Bei Bauplanung, Gestaltung und Materialauswahl des Erweiterungsbaus in der Dorfstraße 1 stand eine hohe Umweltverträglichkeit im Mittelpunkt. Hierzu zählt neben der extensiven Dachbegrünung auch die optimale Isolierung des Gebäudes mit Mineralwolle anstelle von Styropor oder Styrodur. Dadurch konnten wir die Anforderungen der Wärmeschutzverordnung übertreffen. Bei der Gestaltung der Außenfassade kamen Naturmaterialien wie Kupfer, Keramik und Holz aus heimischer Douglasie zum Einsatz. Für die Farbgestaltung im Innen- und Außenbereich wählten wir Naturfarben.
Dem System der Wärme- und Kälteerzeugung liegt ein ausgeklügeltes Energiekonzept zugrunde. Bei dem intelligent verschalteten Energiemanagementsystem kommen mehrere Wärmerückgewinnungsanlagen zum Einsatz. Zum Beispiel wird der ausgeblasenen warmen Luft der Gebäudelüftung oder dem Abwasser die Wärme entzogen. Eine Angebotsnachfrageschaltung überprüft den Bedarf an Wärme oder Kälte und sorgt dafür, dass dieser Bedarf zuerst aus der Rückgewinnungsanlage gedeckt wird. Um die Energieströme nachvollziehbar und transparent zu gestalten, wurde ein Energie- und Wassermonitoring aufgebaut, mit dem Messwerte online erfasst und über die Gebäudeleittechnik (GLT) aufgezeichnet werden. Mithilfe dieser Daten werden eventuell auftretende technische Defekte sofort sichtbar und können umgehend behoben werden.

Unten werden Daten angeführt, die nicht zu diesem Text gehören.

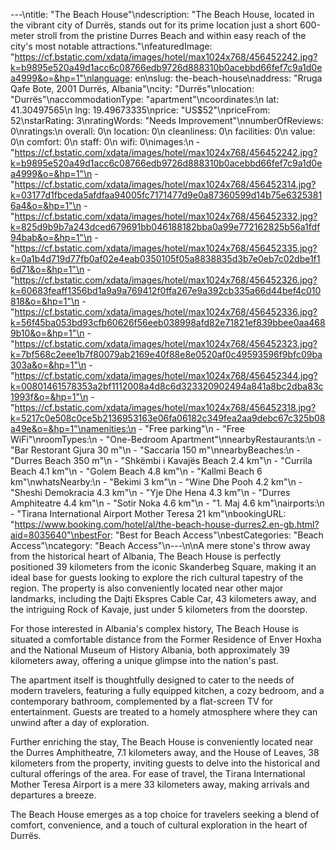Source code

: ---\ntitle: "The Beach House"\ndescription: "The Beach House, located in the vibrant city of Durrës, stands out for its prime location just a short 600-meter stroll from the pristine Durres Beach and within easy reach of the city's most notable attractions."\nfeaturedImage: "https://cf.bstatic.com/xdata/images/hotel/max1024x768/456452242.jpg?k=b9895e520a49d1acc6c08766edb9726d888310b0acebbd66fef7c9a1d0ea4999&o=&hp=1"\nlanguage: en\nslug: the-beach-house\naddress: "Rruga Qafe Bote, 2001 Durrës, Albania"\ncity: "Durrës"\nlocation: "Durrës"\naccommodationType: "apartment"\ncoordinates:\n  lat: 41.30497565\n  lng: 19.49673335\nprice: "US$52"\npriceFrom: 52\nstarRating: 3\nratingWords: "Needs Improvement"\nnumberOfReviews: 0\nratings:\n  overall: 0\n  location: 0\n  cleanliness: 0\n  facilities: 0\n  value: 0\n  comfort: 0\n  staff: 0\n  wifi: 0\nimages:\n  - "https://cf.bstatic.com/xdata/images/hotel/max1024x768/456452242.jpg?k=b9895e520a49d1acc6c08766edb9726d888310b0acebbd66fef7c9a1d0ea4999&o=&hp=1"\n  - "https://cf.bstatic.com/xdata/images/hotel/max1024x768/456452314.jpg?k=03177d1fbceda5afdfaa94005fc7171477d9e0a87360599d14b75e63253816a4&o=&hp=1"\n  - "https://cf.bstatic.com/xdata/images/hotel/max1024x768/456452332.jpg?k=825d9b9b7a243dced679691bb046188182bba0a99e772162825b56a1fdf94bab&o=&hp=1"\n  - "https://cf.bstatic.com/xdata/images/hotel/max1024x768/456452335.jpg?k=0a1b4d719d77fb0af02e4eab0350105f05a8838835d3b7e0eb7c02dbe1f16d71&o=&hp=1"\n  - "https://cf.bstatic.com/xdata/images/hotel/max1024x768/456452326.jpg?k=60683feaff1356bd1a9a9a769412f0ffa267e9a392cb335a66d44bef4c010818&o=&hp=1"\n  - "https://cf.bstatic.com/xdata/images/hotel/max1024x768/456452336.jpg?k=56f45ba053bd93cfb60626f56eeb038998afd82e71821ef839bbee0aa4689b10&o=&hp=1"\n  - "https://cf.bstatic.com/xdata/images/hotel/max1024x768/456452323.jpg?k=7bf568c2eee1b7f80079ab2169e40f88e8e0520af0c49593596f9bfc09ba303a&o=&hp=1"\n  - "https://cf.bstatic.com/xdata/images/hotel/max1024x768/456452344.jpg?k=00801461578353a2bf1112008a4d8c6d323320902494a841a8bc2dba83c1993f&o=&hp=1"\n  - "https://cf.bstatic.com/xdata/images/hotel/max1024x768/456452318.jpg?k=5217c0e508c0ce5b2136953163e06fa06182c349fea2aa9debc67c325b08a49e&o=&hp=1"\namenities:\n  - "Free parking"\n  - "Free WiFi"\nroomTypes:\n  - "One-Bedroom Apartment"\nnearbyRestaurants:\n  - "Bar Restorant Gjura 30 m"\n  - "Saccaria 150 m"\nnearbyBeaches:\n  - "Durres Beach 350 m"\n  - "Shkëmbi i Kavajës Beach 2.4 km"\n  - "Currila Beach 4.1 km"\n  - "Golem Beach 4.8 km"\n  - "Kallmi Beach 6 km"\nwhatsNearby:\n  - "Bekimi 3 km"\n  - "Wine Dhe Pooh 4.2 km"\n  - "Sheshi Demokracia 4.3 km"\n  - "Yje Dhe Hena 4.3 km"\n  - "Durres Amphiteatre 4.4 km"\n  - "Sotir Noka 4.6 km"\n  - "1. Maj 4.6 km"\nairports:\n  - "Tirana International Airport Mother Teresa 21 km"\nbookingURL: "https://www.booking.com/hotel/al/the-beach-house-durres2.en-gb.html?aid=8035640"\nbestFor: "Best for Beach Access"\nbestCategories: "Beach Access"\ncategory: "Beach Access"\n---\n\nA mere stone's throw away from the historical heart of Albania, The Beach House is perfectly positioned 39 kilometers from the iconic Skanderbeg Square, making it an ideal base for guests looking to explore the rich cultural tapestry of the region. The property is also conveniently located near other major landmarks, including the Dajti Ekspres Cable Car, 43 kilometers away, and the intriguing Rock of Kavaje, just under 5 kilometers from the doorstep.

For those interested in Albania's complex history, The Beach House is situated a comfortable distance from the Former Residence of Enver Hoxha and the National Museum of History Albania, both approximately 39 kilometers away, offering a unique glimpse into the nation's past.

The apartment itself is thoughtfully designed to cater to the needs of modern travelers, featuring a fully equipped kitchen, a cozy bedroom, and a contemporary bathroom, complemented by a flat-screen TV for entertainment. Guests are treated to a homely atmosphere where they can unwind after a day of exploration.

Further enriching the stay, The Beach House is conveniently located near the Durres Amphitheatre, 7.1 kilometers away, and the House of Leaves, 38 kilometers from the property, inviting guests to delve into the historical and cultural offerings of the area. For ease of travel, the Tirana International Mother Teresa Airport is a mere 33 kilometers away, making arrivals and departures a breeze.

The Beach House emerges as a top choice for travelers seeking a blend of comfort, convenience, and a touch of cultural exploration in the heart of Durrës.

Bei der Prozesskühlung von Anlagen arbeiten wir mit einer so genannten Freien Kühlung. Zuerst wird die kühlere Außenluft eingesetzt, bevor über Kältekompressoren oder Eisspeicher die Restkühlung erfolgt. Ein vergleichbares Verfahren kommt bei der Klimatisierung der Produktionsstätten zum Einsatz. Hierbei kann die Lüftungsanlage mit bis zu 100 Prozent Außenluft betrieben werden, wodurch wir bei entsprechenden Außentemperaturen vollständig auf eine Zusatzkühlung verzichten können.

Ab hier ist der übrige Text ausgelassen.